Increase reports of job errors on Cheyenne

September 11, 2018

Updated 9/11/18 - Users are reporting a significant increase in several types of batch job errors on Cheyenne. The errors have one of the following signatures:

  1. MPT: Launch error on <node_number> cheyenne.ucar.edu
    MPT ERROR: could not run executable. If this is a non-MPT application, you may need to set MPI_SHEPHERD=true.

  2. MPT Warning: <rank_number>: <node_number1> HCA mlx5_0 port 1 had an IB
    timeout with communication to <node_number2>. Attempting to rebuild this particular connection.
    ...
    MPT ERROR: MPI_COMM_WORLD <rank_number> has terminated without calling MPI_Finalize()
    aborting job

  3. Jobs stop making progress after several hours of executing but continue running until they exceed their wall clock limit or are killed by the user.

 

Re-submitting these types of failed job is often successful for many users.

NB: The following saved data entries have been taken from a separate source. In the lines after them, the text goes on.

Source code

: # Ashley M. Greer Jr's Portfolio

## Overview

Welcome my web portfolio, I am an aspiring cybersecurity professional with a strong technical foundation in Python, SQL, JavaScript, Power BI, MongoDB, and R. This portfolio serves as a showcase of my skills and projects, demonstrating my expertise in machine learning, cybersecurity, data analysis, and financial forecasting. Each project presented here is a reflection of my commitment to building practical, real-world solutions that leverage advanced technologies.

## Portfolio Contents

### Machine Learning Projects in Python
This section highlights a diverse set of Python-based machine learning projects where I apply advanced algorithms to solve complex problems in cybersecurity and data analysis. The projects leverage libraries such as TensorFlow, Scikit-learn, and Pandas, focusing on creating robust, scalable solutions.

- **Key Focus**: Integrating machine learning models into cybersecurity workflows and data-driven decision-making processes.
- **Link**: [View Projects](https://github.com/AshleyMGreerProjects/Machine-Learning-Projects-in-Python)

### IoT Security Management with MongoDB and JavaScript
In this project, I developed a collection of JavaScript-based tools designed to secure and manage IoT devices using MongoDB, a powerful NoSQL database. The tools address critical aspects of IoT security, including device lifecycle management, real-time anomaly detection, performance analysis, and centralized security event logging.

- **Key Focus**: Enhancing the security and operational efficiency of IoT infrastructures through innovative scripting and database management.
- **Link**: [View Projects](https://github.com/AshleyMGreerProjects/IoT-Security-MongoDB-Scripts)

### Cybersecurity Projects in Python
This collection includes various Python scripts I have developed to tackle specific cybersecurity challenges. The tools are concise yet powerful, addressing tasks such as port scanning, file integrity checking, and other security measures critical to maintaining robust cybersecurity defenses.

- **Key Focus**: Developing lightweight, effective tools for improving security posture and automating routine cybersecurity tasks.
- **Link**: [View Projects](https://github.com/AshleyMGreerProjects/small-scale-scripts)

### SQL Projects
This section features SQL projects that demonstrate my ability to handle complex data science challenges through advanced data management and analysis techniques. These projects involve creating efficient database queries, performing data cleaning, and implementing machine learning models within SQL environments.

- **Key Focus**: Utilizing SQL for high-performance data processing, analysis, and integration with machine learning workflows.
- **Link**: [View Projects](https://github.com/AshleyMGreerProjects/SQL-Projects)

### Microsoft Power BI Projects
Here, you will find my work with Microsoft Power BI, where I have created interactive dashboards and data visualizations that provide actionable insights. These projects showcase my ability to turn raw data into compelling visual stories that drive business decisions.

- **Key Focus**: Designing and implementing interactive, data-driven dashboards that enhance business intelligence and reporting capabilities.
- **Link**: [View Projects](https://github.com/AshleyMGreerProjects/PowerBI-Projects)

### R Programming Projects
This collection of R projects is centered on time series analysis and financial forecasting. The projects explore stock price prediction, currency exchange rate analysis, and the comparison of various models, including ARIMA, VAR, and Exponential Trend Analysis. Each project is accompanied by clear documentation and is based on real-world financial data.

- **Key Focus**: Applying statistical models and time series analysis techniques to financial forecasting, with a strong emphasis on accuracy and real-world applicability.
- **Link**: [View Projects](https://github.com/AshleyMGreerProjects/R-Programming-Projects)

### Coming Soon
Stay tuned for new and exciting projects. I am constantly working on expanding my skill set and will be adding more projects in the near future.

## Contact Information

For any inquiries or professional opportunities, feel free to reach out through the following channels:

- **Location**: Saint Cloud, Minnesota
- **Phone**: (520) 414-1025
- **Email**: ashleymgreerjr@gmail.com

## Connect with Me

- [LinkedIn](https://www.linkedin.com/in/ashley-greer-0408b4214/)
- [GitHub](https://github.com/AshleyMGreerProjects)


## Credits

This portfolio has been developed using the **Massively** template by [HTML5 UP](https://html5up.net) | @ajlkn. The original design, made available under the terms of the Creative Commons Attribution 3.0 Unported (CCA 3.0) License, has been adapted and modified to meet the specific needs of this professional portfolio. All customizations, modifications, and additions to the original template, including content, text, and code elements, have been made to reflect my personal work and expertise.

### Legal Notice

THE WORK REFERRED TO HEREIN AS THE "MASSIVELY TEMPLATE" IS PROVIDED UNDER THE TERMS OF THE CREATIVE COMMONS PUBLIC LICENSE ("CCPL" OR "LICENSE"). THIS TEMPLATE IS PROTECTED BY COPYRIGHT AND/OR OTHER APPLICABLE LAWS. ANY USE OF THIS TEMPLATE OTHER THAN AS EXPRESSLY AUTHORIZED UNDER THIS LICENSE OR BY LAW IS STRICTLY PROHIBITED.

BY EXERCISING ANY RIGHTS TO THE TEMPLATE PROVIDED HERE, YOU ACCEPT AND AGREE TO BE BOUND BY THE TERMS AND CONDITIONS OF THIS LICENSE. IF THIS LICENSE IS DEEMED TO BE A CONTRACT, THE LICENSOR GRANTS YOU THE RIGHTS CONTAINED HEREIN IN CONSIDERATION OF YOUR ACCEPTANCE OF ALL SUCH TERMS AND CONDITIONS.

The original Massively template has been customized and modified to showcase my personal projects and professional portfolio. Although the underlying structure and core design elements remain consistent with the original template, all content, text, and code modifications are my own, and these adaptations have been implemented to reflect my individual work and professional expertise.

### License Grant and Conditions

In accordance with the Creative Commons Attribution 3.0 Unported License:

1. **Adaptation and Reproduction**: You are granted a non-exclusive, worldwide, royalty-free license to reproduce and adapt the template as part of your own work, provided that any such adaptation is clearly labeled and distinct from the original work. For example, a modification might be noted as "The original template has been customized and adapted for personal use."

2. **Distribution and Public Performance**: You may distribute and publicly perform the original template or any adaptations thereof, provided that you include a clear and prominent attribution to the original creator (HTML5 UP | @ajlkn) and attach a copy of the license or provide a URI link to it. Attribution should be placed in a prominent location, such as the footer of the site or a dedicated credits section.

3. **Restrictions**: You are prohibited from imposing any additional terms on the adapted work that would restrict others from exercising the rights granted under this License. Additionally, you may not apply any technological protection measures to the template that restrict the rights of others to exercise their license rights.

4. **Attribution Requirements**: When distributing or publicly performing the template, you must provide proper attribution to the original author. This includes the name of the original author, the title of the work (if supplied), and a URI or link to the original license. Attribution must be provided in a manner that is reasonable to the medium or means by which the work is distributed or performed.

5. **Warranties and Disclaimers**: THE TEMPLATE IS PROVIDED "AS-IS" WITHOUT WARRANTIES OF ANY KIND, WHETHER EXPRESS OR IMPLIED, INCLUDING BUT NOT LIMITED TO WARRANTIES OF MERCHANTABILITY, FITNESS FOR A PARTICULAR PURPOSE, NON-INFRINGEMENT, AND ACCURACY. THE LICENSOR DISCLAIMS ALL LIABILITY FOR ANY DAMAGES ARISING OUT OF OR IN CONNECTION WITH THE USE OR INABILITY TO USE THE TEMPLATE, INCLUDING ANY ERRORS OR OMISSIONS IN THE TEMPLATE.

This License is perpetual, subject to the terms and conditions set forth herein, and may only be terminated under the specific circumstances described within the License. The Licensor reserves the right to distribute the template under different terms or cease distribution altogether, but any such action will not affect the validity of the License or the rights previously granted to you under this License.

CISL is aware of each of these categories of job failures and has been working closely with users and both hardware and software vendors to identify and resolve the root causes.  CISL has also updated several system settings which are expected to reduce the frequency of the two MPT type of job failures described above.

Watch for updates on these issues in upcoming Daily Bulletins.